> **ACTION ITEM**
If a line of the listing contains the string "ingested", return that line.

> **MATERIAL PROVIDED**
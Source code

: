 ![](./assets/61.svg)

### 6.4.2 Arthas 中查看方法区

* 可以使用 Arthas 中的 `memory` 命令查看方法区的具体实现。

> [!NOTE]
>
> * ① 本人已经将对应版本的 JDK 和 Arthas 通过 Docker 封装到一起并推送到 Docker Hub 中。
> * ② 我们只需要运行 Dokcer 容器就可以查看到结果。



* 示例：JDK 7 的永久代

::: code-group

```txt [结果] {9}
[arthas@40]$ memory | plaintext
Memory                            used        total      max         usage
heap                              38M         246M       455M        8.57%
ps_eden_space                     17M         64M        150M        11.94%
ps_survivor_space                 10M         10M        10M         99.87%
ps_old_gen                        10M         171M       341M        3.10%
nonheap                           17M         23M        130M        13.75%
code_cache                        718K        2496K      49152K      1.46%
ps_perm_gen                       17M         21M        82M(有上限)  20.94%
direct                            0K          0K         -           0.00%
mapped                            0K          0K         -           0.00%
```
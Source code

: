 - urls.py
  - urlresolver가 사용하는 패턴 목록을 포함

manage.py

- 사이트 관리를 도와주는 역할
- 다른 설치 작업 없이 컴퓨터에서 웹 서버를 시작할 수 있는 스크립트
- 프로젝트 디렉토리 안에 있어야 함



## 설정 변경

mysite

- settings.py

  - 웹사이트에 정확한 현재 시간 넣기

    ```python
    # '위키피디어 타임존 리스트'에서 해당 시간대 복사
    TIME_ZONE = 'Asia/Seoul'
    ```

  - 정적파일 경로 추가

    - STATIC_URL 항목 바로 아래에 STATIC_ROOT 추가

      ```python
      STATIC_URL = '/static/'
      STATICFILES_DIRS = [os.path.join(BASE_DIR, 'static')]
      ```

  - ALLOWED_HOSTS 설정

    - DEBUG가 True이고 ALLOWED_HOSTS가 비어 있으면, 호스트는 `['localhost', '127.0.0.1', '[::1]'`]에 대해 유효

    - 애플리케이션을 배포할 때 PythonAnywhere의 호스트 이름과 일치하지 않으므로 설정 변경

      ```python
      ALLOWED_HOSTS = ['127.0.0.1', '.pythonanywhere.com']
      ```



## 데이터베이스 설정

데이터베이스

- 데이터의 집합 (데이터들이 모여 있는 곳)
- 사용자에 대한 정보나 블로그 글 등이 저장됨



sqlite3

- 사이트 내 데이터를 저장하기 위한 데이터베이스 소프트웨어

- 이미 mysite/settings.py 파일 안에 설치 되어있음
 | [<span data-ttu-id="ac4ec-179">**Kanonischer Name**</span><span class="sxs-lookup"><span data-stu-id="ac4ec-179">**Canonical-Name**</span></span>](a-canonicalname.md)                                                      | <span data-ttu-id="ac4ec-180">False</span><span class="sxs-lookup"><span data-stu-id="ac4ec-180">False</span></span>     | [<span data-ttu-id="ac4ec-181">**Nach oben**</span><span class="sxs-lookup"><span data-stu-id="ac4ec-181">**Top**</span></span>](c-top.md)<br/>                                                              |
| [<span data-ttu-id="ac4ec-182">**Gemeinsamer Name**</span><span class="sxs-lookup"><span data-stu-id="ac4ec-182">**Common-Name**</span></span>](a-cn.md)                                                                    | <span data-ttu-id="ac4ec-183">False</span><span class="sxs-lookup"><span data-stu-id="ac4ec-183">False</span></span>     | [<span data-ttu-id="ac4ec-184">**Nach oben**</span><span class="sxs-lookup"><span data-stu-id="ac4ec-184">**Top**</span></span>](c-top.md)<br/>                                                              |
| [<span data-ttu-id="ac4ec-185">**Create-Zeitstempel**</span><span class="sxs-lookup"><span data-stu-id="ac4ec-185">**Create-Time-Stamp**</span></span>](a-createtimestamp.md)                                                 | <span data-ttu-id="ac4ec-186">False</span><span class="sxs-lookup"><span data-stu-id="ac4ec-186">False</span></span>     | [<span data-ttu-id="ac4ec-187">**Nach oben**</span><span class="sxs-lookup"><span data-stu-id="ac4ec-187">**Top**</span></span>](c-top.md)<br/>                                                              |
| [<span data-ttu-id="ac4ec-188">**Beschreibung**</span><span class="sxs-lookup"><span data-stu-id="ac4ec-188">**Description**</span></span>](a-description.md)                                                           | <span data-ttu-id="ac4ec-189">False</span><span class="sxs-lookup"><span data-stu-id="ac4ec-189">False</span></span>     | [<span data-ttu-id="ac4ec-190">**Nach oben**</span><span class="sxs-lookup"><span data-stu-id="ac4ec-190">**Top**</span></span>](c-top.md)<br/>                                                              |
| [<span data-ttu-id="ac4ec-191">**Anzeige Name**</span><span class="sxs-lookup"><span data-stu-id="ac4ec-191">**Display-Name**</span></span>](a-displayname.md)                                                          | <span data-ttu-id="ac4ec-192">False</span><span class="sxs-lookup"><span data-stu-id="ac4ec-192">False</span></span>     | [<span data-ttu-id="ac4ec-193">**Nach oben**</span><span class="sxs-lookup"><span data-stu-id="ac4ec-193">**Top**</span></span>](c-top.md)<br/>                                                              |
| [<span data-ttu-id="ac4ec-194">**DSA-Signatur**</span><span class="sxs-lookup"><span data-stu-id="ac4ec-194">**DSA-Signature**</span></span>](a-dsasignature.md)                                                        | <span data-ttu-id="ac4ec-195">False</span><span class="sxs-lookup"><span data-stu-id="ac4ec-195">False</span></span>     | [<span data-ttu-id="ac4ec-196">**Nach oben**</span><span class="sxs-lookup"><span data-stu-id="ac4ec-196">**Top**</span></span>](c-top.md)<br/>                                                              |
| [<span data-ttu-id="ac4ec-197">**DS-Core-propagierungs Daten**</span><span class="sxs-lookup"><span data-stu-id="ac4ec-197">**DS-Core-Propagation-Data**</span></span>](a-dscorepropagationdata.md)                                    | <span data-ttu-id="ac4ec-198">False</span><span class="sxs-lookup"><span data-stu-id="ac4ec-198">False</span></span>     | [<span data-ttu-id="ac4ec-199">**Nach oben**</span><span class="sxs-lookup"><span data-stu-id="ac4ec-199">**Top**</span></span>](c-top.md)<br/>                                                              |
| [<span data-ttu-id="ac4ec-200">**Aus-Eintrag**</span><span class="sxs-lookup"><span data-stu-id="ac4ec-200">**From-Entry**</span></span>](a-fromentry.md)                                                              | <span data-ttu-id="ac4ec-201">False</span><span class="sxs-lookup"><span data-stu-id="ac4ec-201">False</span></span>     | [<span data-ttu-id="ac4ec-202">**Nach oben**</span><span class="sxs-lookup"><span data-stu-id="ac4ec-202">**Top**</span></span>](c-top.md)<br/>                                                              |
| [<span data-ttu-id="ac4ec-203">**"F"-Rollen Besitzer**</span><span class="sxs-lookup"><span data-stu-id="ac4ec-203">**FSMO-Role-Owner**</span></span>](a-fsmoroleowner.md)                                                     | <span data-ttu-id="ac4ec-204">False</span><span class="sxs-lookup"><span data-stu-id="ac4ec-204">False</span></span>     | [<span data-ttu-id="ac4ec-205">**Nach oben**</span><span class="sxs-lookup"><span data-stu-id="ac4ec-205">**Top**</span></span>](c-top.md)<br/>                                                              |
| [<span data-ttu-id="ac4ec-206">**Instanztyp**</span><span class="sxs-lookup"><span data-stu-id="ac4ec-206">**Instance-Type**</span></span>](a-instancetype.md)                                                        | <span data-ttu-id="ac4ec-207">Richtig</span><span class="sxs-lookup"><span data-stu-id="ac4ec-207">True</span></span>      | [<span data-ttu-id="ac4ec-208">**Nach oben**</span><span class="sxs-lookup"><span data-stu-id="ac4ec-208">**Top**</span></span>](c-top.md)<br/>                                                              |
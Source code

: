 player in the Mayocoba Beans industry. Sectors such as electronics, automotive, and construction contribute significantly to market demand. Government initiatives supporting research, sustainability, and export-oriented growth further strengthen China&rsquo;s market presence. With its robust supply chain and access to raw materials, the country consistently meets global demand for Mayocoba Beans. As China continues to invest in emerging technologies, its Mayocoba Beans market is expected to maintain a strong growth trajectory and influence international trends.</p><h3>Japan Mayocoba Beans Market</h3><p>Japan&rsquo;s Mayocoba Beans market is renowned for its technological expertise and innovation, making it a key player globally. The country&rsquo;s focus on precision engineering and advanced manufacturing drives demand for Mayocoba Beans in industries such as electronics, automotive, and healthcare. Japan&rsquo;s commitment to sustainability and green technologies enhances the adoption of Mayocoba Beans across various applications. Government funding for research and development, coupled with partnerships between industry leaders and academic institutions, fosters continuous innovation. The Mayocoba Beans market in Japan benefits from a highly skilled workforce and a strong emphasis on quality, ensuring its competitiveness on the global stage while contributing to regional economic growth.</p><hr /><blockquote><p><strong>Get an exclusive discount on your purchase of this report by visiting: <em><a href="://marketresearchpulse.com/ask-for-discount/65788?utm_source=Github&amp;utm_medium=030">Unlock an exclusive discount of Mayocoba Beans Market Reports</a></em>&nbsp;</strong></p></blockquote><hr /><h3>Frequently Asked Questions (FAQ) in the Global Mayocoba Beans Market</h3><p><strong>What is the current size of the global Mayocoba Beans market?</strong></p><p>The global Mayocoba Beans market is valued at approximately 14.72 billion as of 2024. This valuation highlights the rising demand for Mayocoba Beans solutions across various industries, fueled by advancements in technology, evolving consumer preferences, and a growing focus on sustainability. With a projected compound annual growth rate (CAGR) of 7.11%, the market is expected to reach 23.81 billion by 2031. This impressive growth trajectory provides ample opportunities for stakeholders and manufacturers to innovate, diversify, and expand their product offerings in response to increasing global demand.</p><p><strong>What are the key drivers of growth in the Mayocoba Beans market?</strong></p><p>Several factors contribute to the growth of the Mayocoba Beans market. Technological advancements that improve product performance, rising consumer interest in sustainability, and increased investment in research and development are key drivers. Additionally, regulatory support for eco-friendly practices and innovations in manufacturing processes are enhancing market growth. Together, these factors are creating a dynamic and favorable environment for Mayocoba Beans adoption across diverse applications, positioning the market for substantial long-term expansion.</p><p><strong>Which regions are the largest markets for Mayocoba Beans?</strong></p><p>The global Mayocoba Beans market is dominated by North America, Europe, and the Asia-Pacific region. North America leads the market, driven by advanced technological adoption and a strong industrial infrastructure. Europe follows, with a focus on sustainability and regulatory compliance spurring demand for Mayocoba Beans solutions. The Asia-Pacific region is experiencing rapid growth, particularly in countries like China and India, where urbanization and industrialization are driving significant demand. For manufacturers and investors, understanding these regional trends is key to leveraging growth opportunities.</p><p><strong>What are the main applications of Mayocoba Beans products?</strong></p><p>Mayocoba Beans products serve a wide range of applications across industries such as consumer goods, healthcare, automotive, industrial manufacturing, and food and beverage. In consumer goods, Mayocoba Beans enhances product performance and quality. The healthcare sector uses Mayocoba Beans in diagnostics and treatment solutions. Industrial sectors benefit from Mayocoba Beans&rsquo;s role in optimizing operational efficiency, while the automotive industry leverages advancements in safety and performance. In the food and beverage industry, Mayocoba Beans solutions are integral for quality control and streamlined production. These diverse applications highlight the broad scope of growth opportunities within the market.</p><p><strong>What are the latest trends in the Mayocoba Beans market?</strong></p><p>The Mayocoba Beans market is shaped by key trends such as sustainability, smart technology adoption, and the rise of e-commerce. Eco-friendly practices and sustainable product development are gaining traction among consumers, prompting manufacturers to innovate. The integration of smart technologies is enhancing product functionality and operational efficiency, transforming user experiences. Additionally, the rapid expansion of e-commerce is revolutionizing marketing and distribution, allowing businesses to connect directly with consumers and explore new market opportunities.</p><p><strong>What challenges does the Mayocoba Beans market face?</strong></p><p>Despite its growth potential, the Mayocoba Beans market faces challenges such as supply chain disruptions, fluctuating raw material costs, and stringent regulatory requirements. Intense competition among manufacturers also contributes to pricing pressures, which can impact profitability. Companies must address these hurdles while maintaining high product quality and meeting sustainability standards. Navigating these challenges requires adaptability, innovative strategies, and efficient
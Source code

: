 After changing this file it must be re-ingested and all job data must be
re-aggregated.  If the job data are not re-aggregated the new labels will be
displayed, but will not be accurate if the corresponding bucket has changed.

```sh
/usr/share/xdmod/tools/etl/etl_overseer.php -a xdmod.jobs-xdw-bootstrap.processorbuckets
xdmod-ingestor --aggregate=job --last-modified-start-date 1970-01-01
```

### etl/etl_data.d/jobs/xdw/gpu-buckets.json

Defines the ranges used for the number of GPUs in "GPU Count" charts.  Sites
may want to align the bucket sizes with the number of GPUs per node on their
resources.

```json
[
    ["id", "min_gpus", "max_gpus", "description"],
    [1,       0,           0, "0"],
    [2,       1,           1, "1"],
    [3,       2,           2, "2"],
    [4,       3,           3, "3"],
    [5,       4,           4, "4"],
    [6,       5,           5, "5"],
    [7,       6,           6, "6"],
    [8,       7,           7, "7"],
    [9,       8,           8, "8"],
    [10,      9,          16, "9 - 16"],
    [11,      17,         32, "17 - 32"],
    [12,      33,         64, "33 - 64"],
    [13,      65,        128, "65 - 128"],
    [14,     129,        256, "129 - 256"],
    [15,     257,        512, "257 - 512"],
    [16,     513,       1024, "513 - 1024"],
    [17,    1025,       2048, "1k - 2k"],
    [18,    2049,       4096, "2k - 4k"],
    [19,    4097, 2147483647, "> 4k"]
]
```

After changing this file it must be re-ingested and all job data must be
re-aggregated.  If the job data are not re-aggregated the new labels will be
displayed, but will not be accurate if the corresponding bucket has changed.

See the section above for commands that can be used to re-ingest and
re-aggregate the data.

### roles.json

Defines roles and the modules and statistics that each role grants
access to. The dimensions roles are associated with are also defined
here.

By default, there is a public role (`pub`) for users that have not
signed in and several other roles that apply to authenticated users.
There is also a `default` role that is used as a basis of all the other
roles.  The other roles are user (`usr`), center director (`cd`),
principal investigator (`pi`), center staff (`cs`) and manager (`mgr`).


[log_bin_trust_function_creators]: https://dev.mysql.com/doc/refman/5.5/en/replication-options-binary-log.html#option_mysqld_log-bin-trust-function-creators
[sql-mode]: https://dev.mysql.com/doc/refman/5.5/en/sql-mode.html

> **SOLUTION TO THIS EXERCISE**
: After changing this file it must be re-ingested and all job data must be
After changing this file it must be re-ingested and all job data must be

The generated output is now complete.